(Material supplied begins)

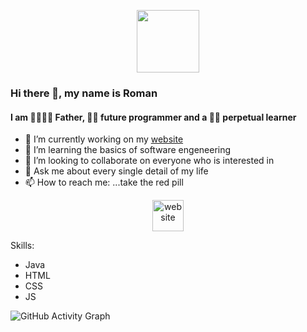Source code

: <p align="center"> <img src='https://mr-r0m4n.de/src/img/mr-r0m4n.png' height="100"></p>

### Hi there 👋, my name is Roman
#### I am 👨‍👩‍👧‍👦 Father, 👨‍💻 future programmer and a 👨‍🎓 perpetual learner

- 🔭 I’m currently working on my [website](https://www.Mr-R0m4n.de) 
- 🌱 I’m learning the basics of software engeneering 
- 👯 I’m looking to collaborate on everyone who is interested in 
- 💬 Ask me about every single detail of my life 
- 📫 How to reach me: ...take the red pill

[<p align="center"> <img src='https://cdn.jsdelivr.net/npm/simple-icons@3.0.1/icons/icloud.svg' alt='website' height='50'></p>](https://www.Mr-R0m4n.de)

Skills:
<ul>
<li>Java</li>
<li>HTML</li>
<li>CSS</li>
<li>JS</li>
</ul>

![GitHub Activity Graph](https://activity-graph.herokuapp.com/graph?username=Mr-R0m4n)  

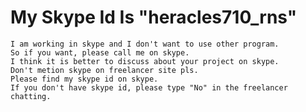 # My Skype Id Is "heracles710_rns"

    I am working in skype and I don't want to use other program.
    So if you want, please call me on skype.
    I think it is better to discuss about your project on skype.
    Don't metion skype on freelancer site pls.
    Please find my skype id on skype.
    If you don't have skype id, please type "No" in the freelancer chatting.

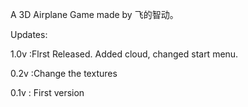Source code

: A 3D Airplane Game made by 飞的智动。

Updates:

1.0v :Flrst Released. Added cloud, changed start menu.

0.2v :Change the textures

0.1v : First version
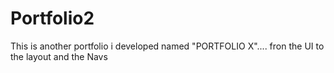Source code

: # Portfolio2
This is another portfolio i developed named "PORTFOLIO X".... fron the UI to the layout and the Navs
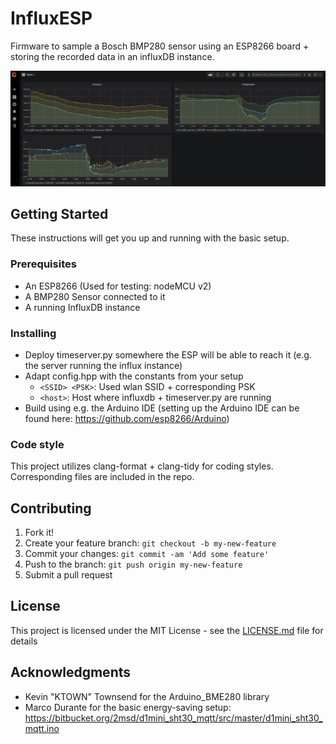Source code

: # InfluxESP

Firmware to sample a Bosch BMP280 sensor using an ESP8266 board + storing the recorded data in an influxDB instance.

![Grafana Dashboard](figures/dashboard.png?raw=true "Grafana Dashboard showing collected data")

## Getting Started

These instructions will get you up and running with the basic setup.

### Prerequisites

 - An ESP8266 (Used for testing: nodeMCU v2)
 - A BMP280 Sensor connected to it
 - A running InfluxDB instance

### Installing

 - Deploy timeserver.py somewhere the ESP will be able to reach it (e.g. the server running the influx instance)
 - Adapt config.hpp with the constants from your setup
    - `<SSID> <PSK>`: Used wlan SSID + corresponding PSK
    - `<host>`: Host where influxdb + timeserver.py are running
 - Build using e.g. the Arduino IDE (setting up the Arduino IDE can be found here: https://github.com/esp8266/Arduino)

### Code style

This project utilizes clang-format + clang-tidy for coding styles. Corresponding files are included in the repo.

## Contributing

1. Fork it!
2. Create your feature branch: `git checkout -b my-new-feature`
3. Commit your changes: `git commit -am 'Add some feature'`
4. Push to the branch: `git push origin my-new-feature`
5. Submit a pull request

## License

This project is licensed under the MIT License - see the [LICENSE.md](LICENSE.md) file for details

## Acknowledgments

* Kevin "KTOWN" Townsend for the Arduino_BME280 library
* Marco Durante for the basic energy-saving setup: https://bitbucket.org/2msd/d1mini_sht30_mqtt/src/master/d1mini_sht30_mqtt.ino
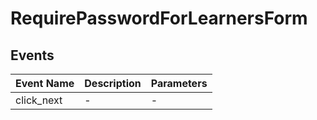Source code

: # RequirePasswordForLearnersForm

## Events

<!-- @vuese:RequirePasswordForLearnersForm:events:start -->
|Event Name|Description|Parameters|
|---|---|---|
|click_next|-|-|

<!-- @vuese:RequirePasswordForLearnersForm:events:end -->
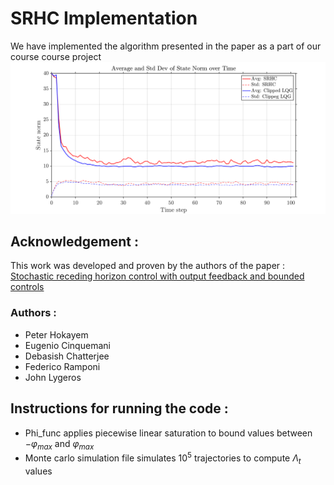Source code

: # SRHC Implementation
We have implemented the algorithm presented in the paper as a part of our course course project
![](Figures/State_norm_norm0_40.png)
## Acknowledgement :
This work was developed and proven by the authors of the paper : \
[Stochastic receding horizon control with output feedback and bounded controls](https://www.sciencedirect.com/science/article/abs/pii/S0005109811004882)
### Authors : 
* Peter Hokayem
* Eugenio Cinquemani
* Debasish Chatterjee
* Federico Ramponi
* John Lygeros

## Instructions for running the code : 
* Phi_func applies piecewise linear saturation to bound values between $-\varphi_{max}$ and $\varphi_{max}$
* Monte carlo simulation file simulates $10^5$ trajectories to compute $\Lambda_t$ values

(Material supplied ends)

_What you are asked to do_
What you give back should be exactly the lines of the data above from the line with "These instructions will" through the line with "### Code style", both of those included, and nothing more.

_Written solution_
These instructions will get you up and running with the basic setup.

### Prerequisites

 - An ESP8266 (Used for testing: nodeMCU v2)
 - A BMP280 Sensor connected to it
 - A running InfluxDB instance

### Installing

 - Deploy timeserver.py somewhere the ESP will be able to reach it (e.g. the server running the influx instance)
 - Adapt config.hpp with the constants from your setup
    - `<SSID> <PSK>`: Used wlan SSID + corresponding PSK
    - `<host>`: Host where influxdb + timeserver.py are running
 - Build using e.g. the Arduino IDE (setting up the Arduino IDE can be found here: https://github.com/esp8266/Arduino)

### Code style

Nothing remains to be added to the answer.